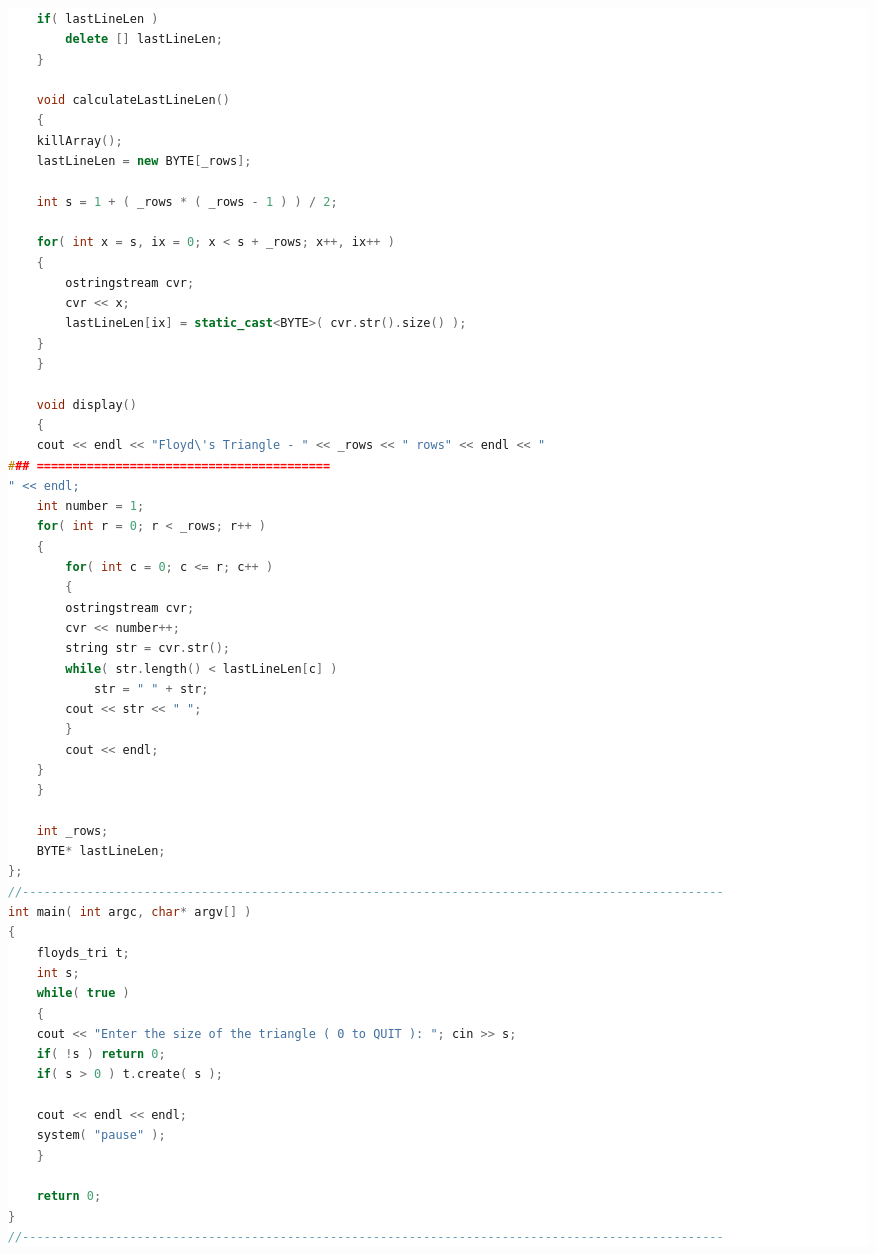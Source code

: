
 ```cpp
	if( lastLineLen ) 
	    delete [] lastLineLen;
    }

    void calculateLastLineLen()
    {
	killArray();
	lastLineLen = new BYTE[_rows];

	int s = 1 + ( _rows * ( _rows - 1 ) ) / 2;

	for( int x = s, ix = 0; x < s + _rows; x++, ix++ )
	{
	    ostringstream cvr;
	    cvr << x;
	    lastLineLen[ix] = static_cast<BYTE>( cvr.str().size() );
	}
    }

    void display()
    {
	cout << endl << "Floyd\'s Triangle - " << _rows << " rows" << endl << "
### =========================================
" << endl;
	int number = 1;
	for( int r = 0; r < _rows; r++ )
	{
	    for( int c = 0; c <= r; c++ )
	    {
		ostringstream cvr;
		cvr << number++;
		string str = cvr.str();
		while( str.length() < lastLineLen[c] )
		    str = " " + str;
		cout << str << " ";
	    }
	    cout << endl;
	}
    }

    int _rows;
    BYTE* lastLineLen;
};
//--------------------------------------------------------------------------------------------------
int main( int argc, char* argv[] )
{
    floyds_tri t;
    int s;
    while( true )
    {
	cout << "Enter the size of the triangle ( 0 to QUIT ): "; cin >> s;
	if( !s ) return 0;
	if( s > 0 ) t.create( s );

	cout << endl << endl;
	system( "pause" );
    }

    return 0;
}
//--------------------------------------------------------------------------------------------------
```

*-*-*

Instructions for the task » Transcribe all of the lines above exactly as given. The pictures stay out.

Exercise response »
Source code

:
 ```cpp
	if( lastLineLen ) 
	    delete [] lastLineLen;
    }

    void calculateLastLineLen()
    {
	killArray();
	lastLineLen = new BYTE[_rows];

	int s = 1 + ( _rows * ( _rows - 1 ) ) / 2;

	for( int x = s, ix = 0; x < s + _rows; x++, ix++ )
	{
	    ostringstream cvr;
	    cvr << x;
	    lastLineLen[ix] = static_cast<BYTE>( cvr.str().size() );
	}
    }

    void display()
    {
	cout << endl << "Floyd\'s Triangle - " << _rows << " rows" << endl << "
### =========================================
" << endl;
	int number = 1;
	for( int r = 0; r < _rows; r++ )
	{
	    for( int c = 0; c <= r; c++ )
	    {
		ostringstream cvr;
		cvr << number++;
		string str = cvr.str();
		while( str.length() < lastLineLen[c] )
		    str = " " + str;
		cout << str << " ";
	    }
	    cout << endl;
	}
    }

    int _rows;
    BYTE* lastLineLen;
};
//--------------------------------------------------------------------------------------------------
int main( int argc, char* argv[] )
{
    floyds_tri t;
    int s;
    while( true )
    {
	cout << "Enter the size of the triangle ( 0 to QUIT ): "; cin >> s;
	if( !s ) return 0;
	if( s > 0 ) t.create( s );

	cout << endl << endl;
	system( "pause" );
    }

    return 0;
}
//--------------------------------------------------------------------------------------------------
```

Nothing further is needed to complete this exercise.